Светало; я поняла, что к рассвету до Готовцева мы не добрались. Воздух становился мутнее и острее – видимо, действительно приближалась и обещанная Ильей болотина. Закраснелись вокруг мухоморы, загудели лесные звуки, и скоро в них ворвался глухой звон колоколец. Тропка вышла на изумрудную луговину и круто повернула, огибая болото, выглядевшее огромной бархатной поляной, на которой в тихие лунные ночи собираются повозиться и поваляться юные лешачки. Разбросанные тут и там коврики крошечных анютиных глазок, лиловых и белых, действительно были немного примяты, зато стройные свечи ночной красавицы издавали одуряющий запах. Сквозь подлесок мелькнули пежины коров. К нам навстречу, смачно скусывая сочную траву и позванивая колокольцами, двигалось целое стадо. Крепкий бычок с белым кудрявым лбом и сине-черными испанскими глазами, воинственно направился прямо к нам. За ним показался и мальчишка в огромной зимней шапке и зипуне на рубаху. За ним волочился длиннющий кнут. Я смотрела, не веря своим глазам.
– Эх, дьяволы крученые! – и мальчик молодцевато щелкнул кнутом, вызвав недовольство на морде бычка.
– Скажи на милость, молодой человек, правильно ли мы на Готовцево едем?
– А то! – важно ответил пастушонок. – Сейчас просека пойдет по леву руку, там взгорок, направо свертка, а уж оттуда на колокольню так и держите. А вы чалеевские, что ль?
Я вздрогнула от имени ворога, но Павлик только усмехнулся.
– Барыковские.
– Тогда лучше бором, короче.
Мальчик говорил с фантастическим акцентом, но гораздо более по-человечески, чем нынешние.
Мы въехали в бор. Совсем посветлело, и тихая радость чистого леса, лесной благодати наполнила меня. Розово-золотой воздух, игра света и тени, разноцветные мхи, веселый треск сучков под копытами…
Павлик провел рукой по начинавшимся залысинкам.
– Сосновому бору мало что, кроме человека и пожара, страшно. А ведь, бывало, от нас верст на сто к Паломе из лесу не выйдешь. Только вот железка, а дальше опять почти до Урала зеленое море. Красной сосны оставалось вволю, березы петровской… А теперь рубят и рубят, мерзавцы, и плевали они на мои объезды, штрафы. Бабушка говорила, что и после реформы такого не бывало, а ведь тогда страшный развал шел.
Я смотрела на первозданный бор и вспоминала чудовищные порубки спустя сто лет.
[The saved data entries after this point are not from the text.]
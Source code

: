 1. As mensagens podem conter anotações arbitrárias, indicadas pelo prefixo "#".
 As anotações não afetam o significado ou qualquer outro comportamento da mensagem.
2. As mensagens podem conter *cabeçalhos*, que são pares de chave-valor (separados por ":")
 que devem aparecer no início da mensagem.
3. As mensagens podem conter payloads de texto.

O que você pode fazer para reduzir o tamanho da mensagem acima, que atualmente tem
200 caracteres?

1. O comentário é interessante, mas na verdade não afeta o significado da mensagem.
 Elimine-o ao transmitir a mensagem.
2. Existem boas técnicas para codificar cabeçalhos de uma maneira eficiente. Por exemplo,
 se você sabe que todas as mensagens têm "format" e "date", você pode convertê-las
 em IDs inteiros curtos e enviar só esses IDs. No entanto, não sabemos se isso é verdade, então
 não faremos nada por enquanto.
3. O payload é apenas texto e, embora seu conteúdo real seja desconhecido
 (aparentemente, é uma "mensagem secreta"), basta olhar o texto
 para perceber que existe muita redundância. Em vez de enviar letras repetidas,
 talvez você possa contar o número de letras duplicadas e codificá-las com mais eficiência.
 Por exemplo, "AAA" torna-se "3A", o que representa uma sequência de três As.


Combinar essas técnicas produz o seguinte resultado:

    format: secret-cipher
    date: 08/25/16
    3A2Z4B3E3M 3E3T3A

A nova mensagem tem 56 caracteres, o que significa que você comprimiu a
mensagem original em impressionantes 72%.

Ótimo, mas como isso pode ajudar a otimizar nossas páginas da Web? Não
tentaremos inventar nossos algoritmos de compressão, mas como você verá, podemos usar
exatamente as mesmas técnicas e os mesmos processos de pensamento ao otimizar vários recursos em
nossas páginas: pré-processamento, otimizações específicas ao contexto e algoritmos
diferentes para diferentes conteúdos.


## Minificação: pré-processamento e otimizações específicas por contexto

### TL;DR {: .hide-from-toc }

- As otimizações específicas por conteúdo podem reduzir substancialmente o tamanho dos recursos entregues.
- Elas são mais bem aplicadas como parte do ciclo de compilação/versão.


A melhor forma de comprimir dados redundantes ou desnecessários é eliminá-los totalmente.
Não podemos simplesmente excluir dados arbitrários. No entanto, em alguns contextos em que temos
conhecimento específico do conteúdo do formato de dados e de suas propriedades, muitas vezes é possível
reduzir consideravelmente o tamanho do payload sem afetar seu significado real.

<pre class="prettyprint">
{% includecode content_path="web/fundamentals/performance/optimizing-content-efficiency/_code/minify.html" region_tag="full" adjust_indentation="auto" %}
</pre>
Обесчещенный, изнасилованный лес, загаженный, как врагами взятый дом, неумолчный вой бензопил ночами и эшелоны стволов заграницу.
– А дядька все о музеях ратует, панталончики кружевные по заброшенным усадьбам собирает, когда надо вот о чем писать, о том, что состояние леса в стране есть оценка уровня культуры, духа человека. Не могу. Я сюда и пошел после всех восточных ужасов, чтобы душа очистилась, а тут…
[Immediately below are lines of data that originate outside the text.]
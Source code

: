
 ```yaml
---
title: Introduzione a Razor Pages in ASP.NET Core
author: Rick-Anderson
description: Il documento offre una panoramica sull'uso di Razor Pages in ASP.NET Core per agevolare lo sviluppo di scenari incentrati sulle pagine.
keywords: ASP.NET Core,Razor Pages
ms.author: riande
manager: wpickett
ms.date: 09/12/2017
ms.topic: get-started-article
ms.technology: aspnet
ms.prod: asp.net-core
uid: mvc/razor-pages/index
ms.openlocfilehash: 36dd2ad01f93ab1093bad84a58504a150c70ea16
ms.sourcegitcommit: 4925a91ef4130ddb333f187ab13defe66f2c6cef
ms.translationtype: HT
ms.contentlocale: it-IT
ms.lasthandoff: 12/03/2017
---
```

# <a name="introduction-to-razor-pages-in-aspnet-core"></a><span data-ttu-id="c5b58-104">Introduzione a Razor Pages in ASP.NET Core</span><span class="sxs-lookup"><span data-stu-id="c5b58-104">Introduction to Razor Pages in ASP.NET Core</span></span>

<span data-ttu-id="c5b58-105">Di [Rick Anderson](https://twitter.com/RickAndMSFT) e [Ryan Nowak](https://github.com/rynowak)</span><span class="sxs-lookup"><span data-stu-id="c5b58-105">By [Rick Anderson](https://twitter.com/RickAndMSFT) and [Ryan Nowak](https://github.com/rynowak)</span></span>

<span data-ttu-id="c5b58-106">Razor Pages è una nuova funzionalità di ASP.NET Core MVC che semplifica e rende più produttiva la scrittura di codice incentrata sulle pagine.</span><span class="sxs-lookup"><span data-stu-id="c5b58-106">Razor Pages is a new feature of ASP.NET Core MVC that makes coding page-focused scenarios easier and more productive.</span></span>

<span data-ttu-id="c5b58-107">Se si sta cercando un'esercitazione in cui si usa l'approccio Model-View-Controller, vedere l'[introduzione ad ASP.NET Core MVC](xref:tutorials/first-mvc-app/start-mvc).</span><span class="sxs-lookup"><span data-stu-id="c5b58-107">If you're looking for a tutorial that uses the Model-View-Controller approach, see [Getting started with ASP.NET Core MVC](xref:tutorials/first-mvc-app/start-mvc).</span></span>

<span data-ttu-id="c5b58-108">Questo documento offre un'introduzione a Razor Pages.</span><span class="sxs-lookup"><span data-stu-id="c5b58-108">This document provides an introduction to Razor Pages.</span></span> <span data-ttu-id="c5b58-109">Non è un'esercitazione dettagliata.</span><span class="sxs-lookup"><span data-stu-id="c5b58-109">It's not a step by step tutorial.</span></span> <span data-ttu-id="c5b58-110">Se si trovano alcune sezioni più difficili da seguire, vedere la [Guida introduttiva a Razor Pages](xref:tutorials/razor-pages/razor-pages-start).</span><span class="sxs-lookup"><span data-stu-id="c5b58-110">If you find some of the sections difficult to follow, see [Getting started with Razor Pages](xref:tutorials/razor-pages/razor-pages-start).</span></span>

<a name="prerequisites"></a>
Я прикусила губы и только тихо погладила горячее плечо.
Так молча мы и добрались до Готовцева. Пересекая Костромской тракт, честно говоря, мало изменившийся, я еще поймала себя на трусливой мысли: спрыгнуть с лошади и пешком рвануть к Галичу, где примут меня мои родственники по бабке. Но впереди уже блестела колокольня.
– Знаете, Павел Петрович, я лучше сейчас слезу и просто рядом пойду, а то неудобно как-то.
Он невесело улыбнулся.
– Жена с дочкой в Михайловском, а дома… На меня давно уже махнули рукой. Я, знаете ли, так… обсевочек в поле. Матушка и так-то сурова, а я… – Он спрыгнул с седла и помог мне спешиться. Какое-то время мы стояли друг против друга, одинаковые ростом, сероглазые, с ямочками на подбородках, с вечной печалью в линиях губ. Как, быть может, не хватало нам третьего, такого же стройного мальчика в светло-лиловом тегиляе… – К тому же, братья мои почти все люди серьезные, сказочный карьер при нынешней власти сделали, и тем мне укора еще больше. А у меня тоска, – в ласковом баритоне вдруг прозвенели почти слезы. – Тоска, понимаете? Я ничего не хочу, все бессмысленно, я живу по инерции, так… потому что надо, все живут, ну, и мне, вроде бы надо. А на самом деле не надо! – Последние слова он почти выкрикнул, лошадь крупно всей кожей вздрогнула и испуганно всхрапнула. – Прости, милая. И вы простите, на нас с ней после Курширмата[38] находит. Вы только маменькам ничего не говорите.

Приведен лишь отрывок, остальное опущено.